How fast are you moving on the earth at a given latitude?
The radius of the earth is about $3959\,\mathrm{mi}$, so the earth is rotating at about $$\frac{1}{24\,\mathrm{hours}}\times 2\pi\times 3959 \,\mathrm{mi} \approx 1036\,\mathrm{mph}\,$$ and so someone standing on the equator is moving that fast too. But suppose you're standing on the earth at a latitude to $\theta^{\,\circ}$. How fast are you moving then?
Solution 1:
If you're standing at a latitude of $\theta^{\,\circ}$, then you're rotating on a circle of radius $R\cos(\theta)$, where $R = 3959\,\mathrm{mi}$ is the radius of the earth. This circle still does one revolution in (about!) $24\,\mathrm{hrs}$, so we can calculate the speed from there.
$$
\left(\frac{1}{24 \,\mathrm{hours}}\right) \times 2\pi R\cos\theta \,\mathrm{miles}
\approx 1036\cos\theta \,\mathrm{mph}
$$
So you've just gotta scale the speed at the equator by $\cos\theta$.
Solution 2:
Between two longitudes the arc distance
$$ L= r \Delta \theta$$
When its latitude $=\phi,$ radius $r$, earth's radius $R$
$$ r= R \cos \phi\rightarrow L = R \cos \phi \;\Delta \theta $$
In unit time the circumferential speed ( the others are constant) $$ \dfrac{dL}{dt} = R \cos \phi\; \dfrac{\Delta \theta}{dt}= \omega R \cos \phi $$
where $\omega$ is the earth's angular velocity, $ \omega R$ is circumferential speed $v_{eqtr}$ at equator. So we can write it simply as
$$ v= v_{eqtr} \cos \phi= 1036 \;\cos \phi\; mph,$$
that vanishes at poles, from where you watch the moving world standing, like from a small merry-go-round.
Solution 3:
Let's introduce a Cartesian coordinate system in which the center of the earth resides at origin $(0,0,0)$ and the north pole resides at $(0,0,R_E)$ where $R_E$ is the radius of the earth.

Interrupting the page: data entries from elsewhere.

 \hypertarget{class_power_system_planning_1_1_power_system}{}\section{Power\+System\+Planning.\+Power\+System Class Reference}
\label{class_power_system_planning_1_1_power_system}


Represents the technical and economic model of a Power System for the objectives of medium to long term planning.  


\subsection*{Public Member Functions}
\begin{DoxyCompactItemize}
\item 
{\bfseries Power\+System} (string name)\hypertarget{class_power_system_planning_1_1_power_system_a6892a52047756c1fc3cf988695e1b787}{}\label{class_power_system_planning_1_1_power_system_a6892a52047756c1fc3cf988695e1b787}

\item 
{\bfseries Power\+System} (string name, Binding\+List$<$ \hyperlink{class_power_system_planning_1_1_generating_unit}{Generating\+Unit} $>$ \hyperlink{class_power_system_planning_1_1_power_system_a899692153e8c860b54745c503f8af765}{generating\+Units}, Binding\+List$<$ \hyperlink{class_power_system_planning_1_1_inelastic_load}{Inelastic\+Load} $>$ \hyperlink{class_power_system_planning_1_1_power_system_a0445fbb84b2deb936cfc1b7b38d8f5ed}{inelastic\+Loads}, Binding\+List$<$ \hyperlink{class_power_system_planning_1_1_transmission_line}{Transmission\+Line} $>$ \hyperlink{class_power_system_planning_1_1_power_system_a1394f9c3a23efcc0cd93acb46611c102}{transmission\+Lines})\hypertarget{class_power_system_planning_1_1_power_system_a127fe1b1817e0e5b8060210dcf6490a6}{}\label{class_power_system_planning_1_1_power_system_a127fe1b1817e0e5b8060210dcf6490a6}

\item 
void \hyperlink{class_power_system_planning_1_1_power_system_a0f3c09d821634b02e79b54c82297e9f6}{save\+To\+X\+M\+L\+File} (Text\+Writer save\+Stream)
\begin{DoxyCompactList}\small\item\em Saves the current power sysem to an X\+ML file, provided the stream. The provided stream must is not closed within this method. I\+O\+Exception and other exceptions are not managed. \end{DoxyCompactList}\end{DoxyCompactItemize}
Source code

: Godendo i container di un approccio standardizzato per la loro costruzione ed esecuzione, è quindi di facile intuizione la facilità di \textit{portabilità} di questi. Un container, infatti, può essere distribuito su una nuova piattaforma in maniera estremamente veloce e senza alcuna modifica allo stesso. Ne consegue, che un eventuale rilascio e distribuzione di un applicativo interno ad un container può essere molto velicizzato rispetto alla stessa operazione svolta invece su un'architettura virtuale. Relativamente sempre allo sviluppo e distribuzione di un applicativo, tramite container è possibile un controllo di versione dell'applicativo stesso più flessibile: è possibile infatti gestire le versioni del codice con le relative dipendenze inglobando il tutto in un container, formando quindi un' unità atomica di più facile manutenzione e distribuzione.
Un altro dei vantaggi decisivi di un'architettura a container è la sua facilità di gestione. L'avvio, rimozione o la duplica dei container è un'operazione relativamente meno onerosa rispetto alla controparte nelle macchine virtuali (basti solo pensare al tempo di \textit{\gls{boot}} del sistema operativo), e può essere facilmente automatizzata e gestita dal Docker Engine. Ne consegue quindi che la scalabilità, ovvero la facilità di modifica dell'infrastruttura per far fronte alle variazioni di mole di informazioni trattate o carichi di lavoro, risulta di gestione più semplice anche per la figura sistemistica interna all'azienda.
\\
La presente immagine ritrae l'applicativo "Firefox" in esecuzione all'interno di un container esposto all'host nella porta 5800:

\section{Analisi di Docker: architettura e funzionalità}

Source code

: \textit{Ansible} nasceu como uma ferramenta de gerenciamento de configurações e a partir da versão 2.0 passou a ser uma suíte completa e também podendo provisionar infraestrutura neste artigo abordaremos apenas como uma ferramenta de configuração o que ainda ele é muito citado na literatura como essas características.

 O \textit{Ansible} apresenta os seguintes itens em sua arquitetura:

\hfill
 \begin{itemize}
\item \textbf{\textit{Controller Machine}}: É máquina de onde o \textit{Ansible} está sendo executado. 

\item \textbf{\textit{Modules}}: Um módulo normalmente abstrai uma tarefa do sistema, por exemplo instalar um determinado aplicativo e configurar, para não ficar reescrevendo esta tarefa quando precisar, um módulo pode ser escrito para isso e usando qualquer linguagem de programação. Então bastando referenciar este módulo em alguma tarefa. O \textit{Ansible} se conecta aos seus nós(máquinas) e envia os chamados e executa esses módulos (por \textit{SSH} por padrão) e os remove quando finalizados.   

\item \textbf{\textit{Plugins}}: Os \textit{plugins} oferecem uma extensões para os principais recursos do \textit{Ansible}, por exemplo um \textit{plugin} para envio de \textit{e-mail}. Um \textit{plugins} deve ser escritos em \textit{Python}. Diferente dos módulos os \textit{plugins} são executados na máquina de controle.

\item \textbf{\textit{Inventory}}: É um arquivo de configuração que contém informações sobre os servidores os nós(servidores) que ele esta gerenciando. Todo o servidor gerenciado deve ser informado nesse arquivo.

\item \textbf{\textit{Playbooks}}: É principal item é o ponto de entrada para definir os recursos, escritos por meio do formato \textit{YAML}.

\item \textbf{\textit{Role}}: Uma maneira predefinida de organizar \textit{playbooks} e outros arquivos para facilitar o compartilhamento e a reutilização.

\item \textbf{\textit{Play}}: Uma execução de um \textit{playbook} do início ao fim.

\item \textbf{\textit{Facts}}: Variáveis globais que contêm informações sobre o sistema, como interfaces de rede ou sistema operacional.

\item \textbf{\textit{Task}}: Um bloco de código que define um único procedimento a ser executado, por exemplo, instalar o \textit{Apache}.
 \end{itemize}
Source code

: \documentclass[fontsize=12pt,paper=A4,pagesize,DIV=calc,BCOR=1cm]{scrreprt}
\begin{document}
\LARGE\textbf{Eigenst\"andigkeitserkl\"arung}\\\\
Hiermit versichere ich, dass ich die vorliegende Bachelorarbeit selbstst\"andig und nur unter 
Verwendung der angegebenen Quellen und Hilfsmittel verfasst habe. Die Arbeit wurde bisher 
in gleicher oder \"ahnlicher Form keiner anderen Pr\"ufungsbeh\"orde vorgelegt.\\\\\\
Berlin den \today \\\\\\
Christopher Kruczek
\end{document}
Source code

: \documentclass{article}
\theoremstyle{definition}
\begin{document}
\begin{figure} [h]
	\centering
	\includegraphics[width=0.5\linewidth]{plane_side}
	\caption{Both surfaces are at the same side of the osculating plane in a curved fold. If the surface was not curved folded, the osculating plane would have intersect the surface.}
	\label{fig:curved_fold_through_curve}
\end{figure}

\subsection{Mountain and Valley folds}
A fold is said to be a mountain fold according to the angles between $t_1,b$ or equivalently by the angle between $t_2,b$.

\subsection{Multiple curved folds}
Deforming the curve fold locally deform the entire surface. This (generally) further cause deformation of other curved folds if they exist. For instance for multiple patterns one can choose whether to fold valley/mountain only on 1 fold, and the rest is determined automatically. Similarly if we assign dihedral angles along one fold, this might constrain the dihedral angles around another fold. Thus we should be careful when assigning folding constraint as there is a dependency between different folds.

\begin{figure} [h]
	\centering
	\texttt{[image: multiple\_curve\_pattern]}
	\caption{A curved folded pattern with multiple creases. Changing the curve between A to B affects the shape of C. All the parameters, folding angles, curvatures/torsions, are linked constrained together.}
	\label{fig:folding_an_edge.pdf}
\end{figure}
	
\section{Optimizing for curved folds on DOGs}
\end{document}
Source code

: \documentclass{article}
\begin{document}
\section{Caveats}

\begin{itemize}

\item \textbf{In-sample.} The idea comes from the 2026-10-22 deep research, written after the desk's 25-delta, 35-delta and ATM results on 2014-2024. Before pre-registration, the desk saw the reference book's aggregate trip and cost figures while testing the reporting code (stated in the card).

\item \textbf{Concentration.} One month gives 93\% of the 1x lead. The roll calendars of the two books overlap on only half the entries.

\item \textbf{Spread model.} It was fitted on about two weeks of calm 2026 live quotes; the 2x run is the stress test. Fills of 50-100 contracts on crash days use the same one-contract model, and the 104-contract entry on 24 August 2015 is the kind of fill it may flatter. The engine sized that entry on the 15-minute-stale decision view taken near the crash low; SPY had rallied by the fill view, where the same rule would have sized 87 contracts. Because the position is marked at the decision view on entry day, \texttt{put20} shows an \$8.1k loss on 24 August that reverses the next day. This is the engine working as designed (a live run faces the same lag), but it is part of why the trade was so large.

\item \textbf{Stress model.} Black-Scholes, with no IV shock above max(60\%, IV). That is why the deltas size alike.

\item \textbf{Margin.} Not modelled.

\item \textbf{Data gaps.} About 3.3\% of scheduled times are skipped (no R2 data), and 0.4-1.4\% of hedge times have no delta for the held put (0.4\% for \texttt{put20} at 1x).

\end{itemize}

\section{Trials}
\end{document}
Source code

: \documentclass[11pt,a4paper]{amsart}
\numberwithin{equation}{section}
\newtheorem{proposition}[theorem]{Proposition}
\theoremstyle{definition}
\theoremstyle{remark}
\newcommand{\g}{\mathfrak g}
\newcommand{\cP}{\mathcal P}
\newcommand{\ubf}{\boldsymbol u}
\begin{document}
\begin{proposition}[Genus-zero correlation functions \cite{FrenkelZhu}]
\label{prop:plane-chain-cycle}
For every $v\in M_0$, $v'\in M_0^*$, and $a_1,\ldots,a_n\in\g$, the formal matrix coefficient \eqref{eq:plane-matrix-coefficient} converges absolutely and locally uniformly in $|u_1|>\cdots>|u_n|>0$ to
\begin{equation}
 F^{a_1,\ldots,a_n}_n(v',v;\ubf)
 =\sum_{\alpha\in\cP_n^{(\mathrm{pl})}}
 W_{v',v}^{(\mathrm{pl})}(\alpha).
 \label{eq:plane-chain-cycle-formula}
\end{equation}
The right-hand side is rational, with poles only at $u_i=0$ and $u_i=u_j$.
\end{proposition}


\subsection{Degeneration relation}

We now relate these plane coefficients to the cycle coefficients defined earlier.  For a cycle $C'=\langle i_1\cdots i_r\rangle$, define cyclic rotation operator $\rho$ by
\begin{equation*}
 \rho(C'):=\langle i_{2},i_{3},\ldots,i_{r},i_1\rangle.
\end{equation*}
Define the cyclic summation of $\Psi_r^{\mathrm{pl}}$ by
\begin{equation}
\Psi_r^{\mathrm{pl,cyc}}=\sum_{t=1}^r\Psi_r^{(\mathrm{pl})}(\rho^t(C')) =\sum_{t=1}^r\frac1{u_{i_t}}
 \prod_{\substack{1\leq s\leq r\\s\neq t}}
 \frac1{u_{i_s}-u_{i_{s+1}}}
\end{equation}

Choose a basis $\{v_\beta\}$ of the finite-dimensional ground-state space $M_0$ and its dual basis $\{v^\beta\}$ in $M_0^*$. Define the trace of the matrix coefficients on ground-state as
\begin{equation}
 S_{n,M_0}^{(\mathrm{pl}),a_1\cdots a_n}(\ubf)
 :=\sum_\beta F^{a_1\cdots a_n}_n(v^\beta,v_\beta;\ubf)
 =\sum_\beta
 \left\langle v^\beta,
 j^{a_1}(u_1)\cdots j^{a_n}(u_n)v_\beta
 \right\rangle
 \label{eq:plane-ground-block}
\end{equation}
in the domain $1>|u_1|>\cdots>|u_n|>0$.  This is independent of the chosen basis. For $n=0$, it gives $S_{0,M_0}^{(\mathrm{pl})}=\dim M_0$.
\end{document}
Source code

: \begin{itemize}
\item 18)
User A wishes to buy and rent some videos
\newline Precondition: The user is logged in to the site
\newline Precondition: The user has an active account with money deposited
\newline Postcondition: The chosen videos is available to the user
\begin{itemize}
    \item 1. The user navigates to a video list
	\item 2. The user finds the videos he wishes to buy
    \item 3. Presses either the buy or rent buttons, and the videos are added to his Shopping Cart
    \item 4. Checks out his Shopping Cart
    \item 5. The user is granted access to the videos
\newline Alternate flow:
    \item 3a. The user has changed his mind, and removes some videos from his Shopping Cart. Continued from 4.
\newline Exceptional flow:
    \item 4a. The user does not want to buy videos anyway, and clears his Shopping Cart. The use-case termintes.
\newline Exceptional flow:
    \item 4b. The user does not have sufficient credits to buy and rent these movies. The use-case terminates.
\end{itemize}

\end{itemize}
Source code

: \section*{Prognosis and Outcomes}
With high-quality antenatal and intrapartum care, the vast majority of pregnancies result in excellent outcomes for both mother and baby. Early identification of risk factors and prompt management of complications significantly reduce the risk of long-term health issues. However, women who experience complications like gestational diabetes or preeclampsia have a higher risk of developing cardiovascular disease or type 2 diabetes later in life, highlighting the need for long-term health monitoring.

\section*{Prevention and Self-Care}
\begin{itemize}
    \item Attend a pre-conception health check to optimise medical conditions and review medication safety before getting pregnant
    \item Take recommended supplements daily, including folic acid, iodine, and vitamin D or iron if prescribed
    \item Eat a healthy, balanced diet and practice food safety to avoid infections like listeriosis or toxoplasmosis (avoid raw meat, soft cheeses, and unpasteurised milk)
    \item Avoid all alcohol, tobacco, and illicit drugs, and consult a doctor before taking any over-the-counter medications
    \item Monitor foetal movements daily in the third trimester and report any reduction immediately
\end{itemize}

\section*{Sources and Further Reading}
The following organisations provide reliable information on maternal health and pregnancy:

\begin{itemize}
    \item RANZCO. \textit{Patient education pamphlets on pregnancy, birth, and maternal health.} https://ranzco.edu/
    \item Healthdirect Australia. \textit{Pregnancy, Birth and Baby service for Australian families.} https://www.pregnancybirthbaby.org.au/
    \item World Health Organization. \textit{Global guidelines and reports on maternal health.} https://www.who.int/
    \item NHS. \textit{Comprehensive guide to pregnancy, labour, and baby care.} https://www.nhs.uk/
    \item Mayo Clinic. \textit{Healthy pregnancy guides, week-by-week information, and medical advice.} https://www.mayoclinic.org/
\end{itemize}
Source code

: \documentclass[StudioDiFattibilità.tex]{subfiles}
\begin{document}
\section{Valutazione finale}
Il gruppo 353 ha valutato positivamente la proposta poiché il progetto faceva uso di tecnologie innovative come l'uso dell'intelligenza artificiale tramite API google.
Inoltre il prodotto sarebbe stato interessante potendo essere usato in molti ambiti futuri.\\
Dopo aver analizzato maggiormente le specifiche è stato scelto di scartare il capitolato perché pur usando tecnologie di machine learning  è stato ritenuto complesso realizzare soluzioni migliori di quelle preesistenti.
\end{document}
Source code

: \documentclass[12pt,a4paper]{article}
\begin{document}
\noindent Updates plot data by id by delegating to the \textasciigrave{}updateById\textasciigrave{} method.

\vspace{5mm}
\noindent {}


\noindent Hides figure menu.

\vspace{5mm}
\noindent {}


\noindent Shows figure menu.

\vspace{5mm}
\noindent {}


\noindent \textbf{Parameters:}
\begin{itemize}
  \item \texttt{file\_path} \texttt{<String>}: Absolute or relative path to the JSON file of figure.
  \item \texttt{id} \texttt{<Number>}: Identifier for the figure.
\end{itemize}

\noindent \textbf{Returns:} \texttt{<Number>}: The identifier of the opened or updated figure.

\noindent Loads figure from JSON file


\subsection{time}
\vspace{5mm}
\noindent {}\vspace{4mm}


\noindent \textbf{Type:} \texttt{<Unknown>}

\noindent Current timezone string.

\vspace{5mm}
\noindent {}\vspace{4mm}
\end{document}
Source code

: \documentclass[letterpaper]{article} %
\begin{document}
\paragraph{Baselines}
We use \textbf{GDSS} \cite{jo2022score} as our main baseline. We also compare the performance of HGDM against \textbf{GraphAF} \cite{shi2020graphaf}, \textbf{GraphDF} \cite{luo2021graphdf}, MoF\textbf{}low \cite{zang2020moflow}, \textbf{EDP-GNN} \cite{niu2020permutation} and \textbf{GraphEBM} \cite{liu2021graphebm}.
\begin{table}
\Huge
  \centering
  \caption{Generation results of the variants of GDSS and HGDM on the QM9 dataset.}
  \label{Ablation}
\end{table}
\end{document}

By slightly modifying the conventional definition of the azimuth angle, we determine the trajectory of an object residing at $\theta$ latitude with initial position $\Big<R_E\cos(\theta),0,R_E\sin(\theta)\Big>$ to be modeled by the parametric curve $$\vec{r}_{\theta}(t)=\Big<R_E \cos(\theta)\cos\Big(\frac{2\pi t}{24}\Big),R_E\cos(\theta)\sin\Big(\frac{2\pi t}{24}\Big),R_E\sin(\theta)\Big>$$ Here $t$ is measured in hours. Then $$\|r_{\theta}'(t)\|=\frac{2\pi R_E}{24}\cos(\theta)$$